__EXERCISE INPUTS__:
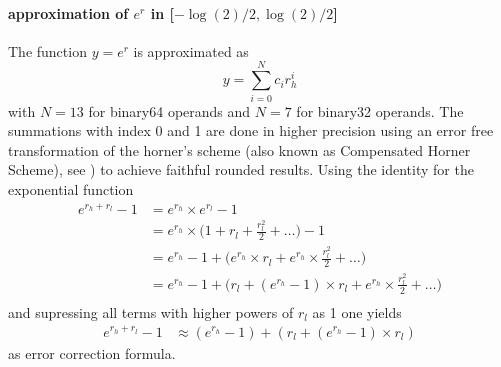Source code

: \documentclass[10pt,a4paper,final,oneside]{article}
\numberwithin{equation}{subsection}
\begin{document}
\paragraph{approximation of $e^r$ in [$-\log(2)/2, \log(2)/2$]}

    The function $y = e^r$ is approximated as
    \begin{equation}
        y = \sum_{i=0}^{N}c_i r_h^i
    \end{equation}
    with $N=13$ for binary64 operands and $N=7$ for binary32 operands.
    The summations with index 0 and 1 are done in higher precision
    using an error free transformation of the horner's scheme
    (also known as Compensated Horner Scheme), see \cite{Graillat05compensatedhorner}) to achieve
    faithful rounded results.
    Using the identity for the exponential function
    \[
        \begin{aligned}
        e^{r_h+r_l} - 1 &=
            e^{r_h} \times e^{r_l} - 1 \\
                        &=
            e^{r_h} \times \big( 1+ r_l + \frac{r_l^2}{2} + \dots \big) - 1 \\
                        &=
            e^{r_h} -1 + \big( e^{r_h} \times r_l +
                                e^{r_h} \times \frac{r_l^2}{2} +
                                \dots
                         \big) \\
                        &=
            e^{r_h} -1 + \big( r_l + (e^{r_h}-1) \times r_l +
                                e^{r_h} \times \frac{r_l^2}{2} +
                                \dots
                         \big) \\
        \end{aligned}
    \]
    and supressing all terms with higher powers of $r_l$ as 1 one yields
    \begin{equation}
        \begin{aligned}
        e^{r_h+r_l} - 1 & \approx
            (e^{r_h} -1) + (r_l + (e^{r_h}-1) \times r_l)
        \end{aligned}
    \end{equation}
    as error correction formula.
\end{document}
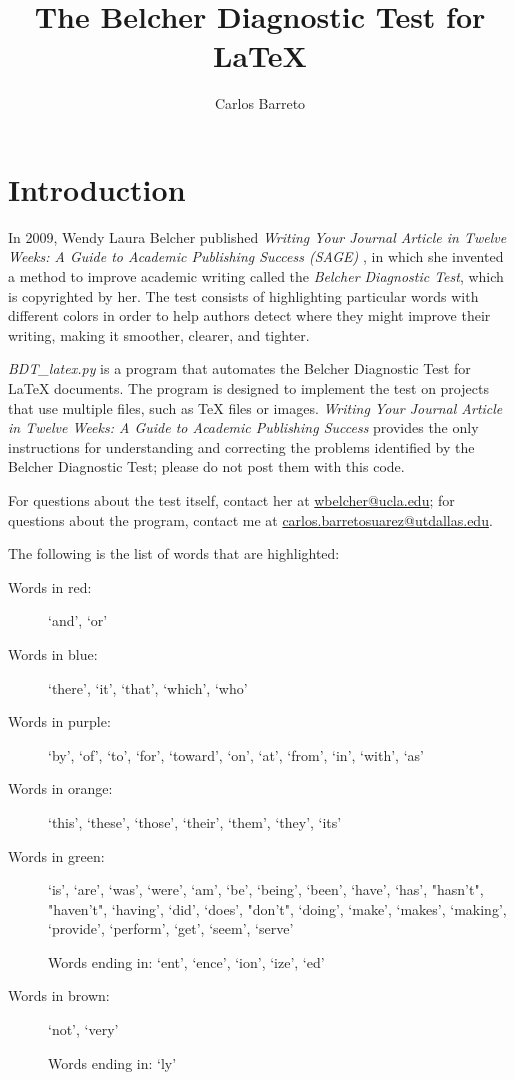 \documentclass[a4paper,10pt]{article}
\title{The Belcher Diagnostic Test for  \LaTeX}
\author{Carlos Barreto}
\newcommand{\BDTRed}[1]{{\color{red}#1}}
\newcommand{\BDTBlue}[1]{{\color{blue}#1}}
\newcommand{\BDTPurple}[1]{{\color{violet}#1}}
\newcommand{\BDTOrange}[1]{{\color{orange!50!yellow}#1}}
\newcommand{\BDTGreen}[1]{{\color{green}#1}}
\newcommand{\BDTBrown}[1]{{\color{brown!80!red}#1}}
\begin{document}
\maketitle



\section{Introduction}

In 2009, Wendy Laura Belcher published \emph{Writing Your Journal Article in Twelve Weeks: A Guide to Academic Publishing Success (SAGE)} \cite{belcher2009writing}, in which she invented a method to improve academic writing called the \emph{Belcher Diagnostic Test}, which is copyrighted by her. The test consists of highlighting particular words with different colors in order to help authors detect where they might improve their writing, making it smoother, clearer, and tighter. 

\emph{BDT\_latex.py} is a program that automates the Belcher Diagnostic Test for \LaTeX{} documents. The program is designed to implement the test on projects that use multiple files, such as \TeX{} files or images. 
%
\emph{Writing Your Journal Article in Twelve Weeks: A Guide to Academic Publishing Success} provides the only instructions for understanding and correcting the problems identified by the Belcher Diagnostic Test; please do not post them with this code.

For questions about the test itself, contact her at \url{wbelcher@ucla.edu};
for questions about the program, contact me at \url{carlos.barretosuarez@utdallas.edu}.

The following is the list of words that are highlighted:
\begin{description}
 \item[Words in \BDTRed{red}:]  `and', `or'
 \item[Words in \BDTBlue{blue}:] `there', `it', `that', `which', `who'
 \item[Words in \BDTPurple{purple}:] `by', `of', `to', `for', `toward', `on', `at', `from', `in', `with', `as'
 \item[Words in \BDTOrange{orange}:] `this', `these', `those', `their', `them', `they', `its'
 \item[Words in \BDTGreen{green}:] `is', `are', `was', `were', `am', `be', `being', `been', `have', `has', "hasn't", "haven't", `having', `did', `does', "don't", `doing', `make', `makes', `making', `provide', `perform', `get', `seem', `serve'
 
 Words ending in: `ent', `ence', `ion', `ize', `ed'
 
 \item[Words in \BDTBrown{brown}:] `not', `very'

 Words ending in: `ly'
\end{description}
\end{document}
...
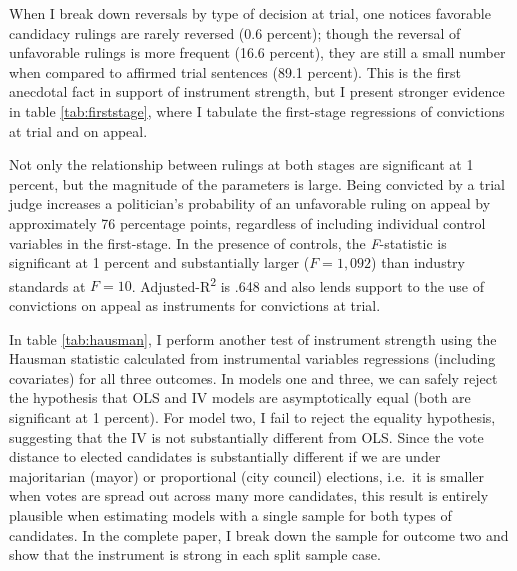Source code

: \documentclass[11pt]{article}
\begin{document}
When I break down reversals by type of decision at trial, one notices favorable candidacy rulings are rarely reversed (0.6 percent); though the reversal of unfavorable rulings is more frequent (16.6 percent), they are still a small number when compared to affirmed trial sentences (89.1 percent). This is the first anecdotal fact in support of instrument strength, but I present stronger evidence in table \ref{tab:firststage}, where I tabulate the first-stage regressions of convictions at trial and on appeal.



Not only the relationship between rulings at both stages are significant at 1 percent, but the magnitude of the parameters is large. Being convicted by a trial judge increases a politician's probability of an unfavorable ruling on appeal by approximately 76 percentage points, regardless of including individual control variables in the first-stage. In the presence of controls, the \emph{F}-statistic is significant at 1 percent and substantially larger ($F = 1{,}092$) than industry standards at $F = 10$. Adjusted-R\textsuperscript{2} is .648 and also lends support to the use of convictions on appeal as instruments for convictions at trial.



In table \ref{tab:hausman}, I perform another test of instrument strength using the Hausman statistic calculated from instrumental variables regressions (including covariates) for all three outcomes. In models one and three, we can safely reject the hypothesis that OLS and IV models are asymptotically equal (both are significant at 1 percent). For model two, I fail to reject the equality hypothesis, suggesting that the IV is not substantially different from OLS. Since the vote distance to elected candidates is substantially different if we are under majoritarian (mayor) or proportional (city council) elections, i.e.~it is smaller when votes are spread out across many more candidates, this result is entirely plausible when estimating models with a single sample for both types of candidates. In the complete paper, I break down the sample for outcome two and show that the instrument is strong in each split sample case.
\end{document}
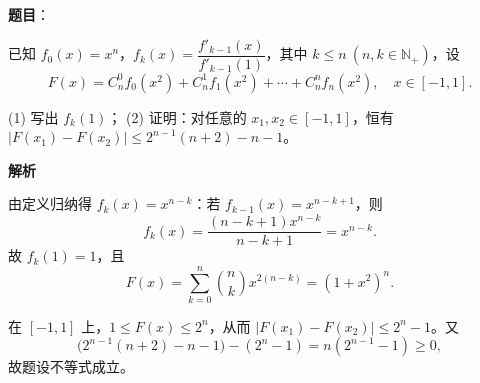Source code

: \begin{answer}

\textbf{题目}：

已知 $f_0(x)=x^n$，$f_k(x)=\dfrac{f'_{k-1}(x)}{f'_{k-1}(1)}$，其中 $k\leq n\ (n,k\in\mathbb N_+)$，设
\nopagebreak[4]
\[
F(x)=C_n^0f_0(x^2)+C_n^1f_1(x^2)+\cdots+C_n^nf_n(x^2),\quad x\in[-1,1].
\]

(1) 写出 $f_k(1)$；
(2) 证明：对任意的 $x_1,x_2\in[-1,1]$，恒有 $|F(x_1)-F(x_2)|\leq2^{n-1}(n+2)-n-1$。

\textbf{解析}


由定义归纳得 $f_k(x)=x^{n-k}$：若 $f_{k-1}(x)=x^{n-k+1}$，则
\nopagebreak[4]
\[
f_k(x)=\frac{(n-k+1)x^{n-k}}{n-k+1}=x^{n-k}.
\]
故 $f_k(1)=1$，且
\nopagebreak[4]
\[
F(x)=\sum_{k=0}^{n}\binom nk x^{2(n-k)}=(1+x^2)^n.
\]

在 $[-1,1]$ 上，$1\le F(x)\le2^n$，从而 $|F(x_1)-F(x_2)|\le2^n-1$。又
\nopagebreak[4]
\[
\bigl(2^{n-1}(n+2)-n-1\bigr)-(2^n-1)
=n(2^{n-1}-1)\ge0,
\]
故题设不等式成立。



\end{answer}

__WORK INSTRUCTIONS__: Scan the data above for the word "percent". Copy every line in which it is found.

__SOLUTION TO THE EXERCISE__:
When I break down reversals by type of decision at trial, one notices favorable candidacy rulings are rarely reversed (0.6 percent); though the reversal of unfavorable rulings is more frequent (16.6 percent), they are still a small number when compared to affirmed trial sentences (89.1 percent). This is the first anecdotal fact in support of instrument strength, but I present stronger evidence in table \ref{tab:firststage}, where I tabulate the first-stage regressions of convictions at trial and on appeal.
Not only the relationship between rulings at both stages are significant at 1 percent, but the magnitude of the parameters is large. Being convicted by a trial judge increases a politician's probability of an unfavorable ruling on appeal by approximately 76 percentage points, regardless of including individual control variables in the first-stage. In the presence of controls, the \emph{F}-statistic is significant at 1 percent and substantially larger ($F = 1{,}092$) than industry standards at $F = 10$. Adjusted-R\textsuperscript{2} is .648 and also lends support to the use of convictions on appeal as instruments for convictions at trial.
In table \ref{tab:hausman}, I perform another test of instrument strength using the Hausman statistic calculated from instrumental variables regressions (including covariates) for all three outcomes. In models one and three, we can safely reject the hypothesis that OLS and IV models are asymptotically equal (both are significant at 1 percent). For model two, I fail to reject the equality hypothesis, suggesting that the IV is not substantially different from OLS. Since the vote distance to elected candidates is substantially different if we are under majoritarian (mayor) or proportional (city council) elections, i.e.~it is smaller when votes are spread out across many more candidates, this result is entirely plausible when estimating models with a single sample for both types of candidates. In the complete paper, I break down the sample for outcome two and show that the instrument is strong in each split sample case.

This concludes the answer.